* What to do: Look for the word "bookworm" in the material below. Copy each line that has it.

┏━━

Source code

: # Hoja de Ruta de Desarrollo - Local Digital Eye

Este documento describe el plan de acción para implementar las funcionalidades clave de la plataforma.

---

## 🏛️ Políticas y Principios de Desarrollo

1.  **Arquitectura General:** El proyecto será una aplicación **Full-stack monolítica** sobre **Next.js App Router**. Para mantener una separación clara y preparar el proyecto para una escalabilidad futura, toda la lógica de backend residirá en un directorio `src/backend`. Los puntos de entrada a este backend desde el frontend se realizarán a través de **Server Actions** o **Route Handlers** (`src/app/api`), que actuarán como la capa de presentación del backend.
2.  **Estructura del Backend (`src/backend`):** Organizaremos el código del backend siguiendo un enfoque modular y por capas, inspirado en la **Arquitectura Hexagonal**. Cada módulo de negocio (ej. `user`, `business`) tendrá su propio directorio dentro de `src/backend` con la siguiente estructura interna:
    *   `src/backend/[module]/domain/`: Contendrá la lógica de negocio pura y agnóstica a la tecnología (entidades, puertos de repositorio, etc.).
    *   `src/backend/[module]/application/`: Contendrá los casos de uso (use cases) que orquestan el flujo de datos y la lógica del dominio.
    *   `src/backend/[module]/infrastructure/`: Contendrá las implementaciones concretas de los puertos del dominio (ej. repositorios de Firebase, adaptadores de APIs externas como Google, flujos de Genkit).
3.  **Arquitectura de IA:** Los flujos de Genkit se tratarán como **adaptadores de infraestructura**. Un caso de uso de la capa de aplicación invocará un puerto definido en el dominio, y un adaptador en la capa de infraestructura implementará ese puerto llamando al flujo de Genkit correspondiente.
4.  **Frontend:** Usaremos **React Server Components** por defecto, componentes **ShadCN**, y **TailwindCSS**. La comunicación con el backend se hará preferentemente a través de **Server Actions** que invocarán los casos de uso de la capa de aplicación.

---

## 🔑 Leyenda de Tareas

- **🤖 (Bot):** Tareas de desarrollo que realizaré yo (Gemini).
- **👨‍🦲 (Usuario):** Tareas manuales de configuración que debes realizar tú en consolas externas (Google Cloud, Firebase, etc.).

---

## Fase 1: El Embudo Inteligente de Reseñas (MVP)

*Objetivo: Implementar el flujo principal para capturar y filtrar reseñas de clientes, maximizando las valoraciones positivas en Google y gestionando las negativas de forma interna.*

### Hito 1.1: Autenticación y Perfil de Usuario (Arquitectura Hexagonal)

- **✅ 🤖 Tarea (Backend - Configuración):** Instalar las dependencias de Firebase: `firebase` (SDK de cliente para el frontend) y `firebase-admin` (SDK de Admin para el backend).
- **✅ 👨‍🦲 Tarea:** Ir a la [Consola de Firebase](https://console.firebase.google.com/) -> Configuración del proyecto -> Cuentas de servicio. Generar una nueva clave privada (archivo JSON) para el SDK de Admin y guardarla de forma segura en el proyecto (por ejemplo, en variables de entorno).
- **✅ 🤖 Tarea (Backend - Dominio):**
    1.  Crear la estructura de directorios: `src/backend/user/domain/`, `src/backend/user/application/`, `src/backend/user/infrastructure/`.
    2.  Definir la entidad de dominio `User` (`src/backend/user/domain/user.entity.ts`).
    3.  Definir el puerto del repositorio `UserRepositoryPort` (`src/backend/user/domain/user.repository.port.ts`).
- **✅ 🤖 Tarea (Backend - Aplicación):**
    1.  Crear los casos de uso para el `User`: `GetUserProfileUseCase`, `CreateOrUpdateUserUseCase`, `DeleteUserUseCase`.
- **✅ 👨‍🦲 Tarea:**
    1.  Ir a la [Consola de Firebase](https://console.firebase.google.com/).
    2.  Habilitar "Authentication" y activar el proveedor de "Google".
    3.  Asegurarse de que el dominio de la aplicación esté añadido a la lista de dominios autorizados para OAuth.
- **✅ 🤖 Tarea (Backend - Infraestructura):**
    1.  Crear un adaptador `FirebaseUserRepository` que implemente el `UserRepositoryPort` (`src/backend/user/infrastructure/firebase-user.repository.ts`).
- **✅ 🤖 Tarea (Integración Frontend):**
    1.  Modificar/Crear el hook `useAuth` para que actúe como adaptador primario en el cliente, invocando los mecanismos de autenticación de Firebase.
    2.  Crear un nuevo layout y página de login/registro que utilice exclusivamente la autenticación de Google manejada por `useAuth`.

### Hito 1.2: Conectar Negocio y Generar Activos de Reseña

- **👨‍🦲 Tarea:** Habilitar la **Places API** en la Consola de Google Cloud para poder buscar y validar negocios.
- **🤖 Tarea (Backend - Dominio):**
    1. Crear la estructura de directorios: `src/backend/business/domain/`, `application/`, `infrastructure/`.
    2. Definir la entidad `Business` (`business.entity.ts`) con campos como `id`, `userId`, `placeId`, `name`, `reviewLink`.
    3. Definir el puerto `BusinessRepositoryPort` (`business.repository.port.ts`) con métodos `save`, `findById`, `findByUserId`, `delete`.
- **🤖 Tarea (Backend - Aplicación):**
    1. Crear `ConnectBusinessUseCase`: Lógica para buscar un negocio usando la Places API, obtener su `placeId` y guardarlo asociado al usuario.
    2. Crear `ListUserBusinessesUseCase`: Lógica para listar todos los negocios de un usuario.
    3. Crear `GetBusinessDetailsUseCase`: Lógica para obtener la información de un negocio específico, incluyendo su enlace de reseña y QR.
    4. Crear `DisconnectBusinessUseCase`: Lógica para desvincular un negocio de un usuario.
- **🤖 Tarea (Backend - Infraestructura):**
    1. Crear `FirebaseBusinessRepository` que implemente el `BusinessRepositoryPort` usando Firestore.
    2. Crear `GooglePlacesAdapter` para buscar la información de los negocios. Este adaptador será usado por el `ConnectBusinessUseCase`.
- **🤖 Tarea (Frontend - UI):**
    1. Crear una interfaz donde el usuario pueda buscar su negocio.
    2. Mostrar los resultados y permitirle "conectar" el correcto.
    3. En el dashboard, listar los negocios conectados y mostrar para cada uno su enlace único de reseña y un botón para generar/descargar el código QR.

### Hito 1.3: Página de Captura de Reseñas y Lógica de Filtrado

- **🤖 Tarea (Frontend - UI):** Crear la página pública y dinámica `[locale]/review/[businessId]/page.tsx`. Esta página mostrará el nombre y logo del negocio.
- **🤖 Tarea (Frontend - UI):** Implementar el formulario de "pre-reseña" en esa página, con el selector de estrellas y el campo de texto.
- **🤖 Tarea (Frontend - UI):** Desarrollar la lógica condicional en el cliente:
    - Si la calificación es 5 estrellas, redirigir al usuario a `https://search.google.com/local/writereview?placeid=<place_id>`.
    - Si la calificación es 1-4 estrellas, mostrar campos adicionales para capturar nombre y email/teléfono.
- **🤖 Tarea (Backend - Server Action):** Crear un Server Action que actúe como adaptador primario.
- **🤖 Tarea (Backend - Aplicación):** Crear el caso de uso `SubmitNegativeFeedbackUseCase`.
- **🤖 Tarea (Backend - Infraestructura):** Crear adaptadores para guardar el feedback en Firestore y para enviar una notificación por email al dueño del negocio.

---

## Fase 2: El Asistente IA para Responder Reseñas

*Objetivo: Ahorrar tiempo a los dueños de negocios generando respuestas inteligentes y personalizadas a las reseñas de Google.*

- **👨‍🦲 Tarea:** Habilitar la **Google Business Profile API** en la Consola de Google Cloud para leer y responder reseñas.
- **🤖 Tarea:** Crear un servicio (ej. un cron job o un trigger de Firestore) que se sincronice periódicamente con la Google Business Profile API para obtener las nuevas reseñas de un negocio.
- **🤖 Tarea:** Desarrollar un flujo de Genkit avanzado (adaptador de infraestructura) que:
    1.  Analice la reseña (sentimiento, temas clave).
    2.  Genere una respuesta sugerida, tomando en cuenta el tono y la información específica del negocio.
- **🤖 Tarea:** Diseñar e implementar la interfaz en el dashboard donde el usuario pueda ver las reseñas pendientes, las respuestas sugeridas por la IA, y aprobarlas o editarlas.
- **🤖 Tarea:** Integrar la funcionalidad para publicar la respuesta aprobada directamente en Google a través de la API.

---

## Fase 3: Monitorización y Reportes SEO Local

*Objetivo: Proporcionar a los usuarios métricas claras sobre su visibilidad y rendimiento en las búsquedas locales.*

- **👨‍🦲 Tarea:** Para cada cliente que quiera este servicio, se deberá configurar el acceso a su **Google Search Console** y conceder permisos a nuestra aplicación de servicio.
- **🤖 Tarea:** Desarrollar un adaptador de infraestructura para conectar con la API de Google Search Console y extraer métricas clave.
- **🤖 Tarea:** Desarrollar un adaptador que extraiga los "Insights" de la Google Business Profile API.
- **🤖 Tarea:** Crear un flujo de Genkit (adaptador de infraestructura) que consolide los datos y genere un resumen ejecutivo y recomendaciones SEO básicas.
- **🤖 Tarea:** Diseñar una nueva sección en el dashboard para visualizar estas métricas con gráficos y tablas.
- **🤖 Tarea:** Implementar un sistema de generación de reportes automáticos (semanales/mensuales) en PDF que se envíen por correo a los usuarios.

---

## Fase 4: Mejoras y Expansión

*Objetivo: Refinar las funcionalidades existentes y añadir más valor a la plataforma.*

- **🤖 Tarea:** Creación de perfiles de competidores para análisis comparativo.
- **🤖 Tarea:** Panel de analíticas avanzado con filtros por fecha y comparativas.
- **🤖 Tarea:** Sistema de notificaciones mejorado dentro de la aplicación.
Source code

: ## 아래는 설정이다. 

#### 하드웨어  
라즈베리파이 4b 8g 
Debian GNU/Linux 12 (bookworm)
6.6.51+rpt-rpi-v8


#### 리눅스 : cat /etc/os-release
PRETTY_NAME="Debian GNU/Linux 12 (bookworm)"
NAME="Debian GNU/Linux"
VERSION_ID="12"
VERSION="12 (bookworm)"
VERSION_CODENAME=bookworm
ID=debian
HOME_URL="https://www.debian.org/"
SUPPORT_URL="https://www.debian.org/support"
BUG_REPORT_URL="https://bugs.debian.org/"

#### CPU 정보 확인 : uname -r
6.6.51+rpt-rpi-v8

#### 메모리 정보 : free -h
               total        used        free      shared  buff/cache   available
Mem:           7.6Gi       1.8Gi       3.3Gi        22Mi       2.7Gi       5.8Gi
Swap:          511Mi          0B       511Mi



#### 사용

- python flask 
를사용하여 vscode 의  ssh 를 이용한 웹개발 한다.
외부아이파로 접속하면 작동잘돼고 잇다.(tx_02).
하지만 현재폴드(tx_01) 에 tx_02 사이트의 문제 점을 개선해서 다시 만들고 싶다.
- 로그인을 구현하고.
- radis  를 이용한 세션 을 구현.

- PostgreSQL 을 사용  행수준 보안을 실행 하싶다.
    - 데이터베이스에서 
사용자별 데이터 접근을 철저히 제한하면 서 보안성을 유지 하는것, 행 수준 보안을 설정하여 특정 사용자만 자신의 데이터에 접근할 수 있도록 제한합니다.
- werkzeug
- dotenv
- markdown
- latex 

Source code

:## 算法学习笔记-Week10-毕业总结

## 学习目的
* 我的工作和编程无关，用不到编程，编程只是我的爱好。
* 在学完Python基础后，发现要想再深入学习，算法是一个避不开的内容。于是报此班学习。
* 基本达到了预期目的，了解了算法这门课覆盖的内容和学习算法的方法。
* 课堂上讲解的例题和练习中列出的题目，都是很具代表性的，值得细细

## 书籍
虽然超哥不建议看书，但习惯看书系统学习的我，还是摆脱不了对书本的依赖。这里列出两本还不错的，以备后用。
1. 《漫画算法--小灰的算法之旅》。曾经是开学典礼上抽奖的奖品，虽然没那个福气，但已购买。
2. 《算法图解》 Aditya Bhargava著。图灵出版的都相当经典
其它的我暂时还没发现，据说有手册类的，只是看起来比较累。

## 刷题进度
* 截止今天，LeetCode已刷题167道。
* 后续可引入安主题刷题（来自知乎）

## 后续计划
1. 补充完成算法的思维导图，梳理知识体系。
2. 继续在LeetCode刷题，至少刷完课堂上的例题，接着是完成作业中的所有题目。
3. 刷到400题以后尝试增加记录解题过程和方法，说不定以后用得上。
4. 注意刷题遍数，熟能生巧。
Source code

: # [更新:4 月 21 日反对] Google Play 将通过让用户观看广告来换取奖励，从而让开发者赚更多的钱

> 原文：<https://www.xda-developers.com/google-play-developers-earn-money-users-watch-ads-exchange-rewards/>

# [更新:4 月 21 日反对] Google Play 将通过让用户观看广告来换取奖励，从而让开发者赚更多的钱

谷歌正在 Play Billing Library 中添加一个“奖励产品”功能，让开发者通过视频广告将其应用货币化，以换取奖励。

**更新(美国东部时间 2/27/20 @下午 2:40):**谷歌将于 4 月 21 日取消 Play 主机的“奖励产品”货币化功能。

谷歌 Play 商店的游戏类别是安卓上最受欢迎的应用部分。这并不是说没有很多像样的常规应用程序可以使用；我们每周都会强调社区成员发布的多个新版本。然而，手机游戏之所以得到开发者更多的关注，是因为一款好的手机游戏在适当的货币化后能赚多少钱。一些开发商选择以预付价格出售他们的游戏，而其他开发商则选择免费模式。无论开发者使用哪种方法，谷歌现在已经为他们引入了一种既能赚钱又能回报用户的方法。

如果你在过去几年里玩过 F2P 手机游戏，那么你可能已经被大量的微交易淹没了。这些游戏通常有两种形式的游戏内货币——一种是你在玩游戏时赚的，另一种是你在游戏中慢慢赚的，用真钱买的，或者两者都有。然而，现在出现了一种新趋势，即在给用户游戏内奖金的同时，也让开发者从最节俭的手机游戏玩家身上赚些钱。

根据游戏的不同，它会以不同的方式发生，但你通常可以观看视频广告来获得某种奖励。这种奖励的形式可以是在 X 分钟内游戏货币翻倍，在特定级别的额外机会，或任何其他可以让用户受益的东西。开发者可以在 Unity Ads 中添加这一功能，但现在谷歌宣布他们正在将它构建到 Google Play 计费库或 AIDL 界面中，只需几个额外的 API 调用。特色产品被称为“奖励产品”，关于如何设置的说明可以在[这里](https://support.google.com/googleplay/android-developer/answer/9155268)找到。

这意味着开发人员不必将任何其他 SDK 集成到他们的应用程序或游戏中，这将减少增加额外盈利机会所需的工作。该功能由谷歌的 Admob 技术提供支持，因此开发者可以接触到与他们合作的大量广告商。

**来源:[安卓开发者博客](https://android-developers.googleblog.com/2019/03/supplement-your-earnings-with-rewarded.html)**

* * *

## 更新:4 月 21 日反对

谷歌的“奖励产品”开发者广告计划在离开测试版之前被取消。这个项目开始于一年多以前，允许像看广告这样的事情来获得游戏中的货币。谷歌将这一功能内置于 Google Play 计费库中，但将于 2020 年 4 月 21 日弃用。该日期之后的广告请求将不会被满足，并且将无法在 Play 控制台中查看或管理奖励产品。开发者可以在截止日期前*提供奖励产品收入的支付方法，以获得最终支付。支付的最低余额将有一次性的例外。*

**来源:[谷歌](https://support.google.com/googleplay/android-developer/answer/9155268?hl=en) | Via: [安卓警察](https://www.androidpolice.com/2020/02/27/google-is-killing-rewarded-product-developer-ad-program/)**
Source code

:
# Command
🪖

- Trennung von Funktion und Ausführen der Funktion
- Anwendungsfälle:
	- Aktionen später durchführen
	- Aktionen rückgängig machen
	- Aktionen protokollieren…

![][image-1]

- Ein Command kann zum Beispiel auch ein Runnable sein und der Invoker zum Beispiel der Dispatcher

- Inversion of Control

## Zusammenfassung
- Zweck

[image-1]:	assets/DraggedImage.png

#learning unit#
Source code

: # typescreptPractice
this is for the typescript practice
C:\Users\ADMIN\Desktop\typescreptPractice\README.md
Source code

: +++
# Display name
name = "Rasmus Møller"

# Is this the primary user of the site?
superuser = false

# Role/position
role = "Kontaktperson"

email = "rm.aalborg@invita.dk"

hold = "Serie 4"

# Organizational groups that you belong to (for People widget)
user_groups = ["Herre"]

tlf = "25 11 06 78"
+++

┗━━

* Response for this exercise:
Debian GNU/Linux 12 (bookworm)
PRETTY_NAME="Debian GNU/Linux 12 (bookworm)"
VERSION="12 (bookworm)"
VERSION_CODENAME=bookworm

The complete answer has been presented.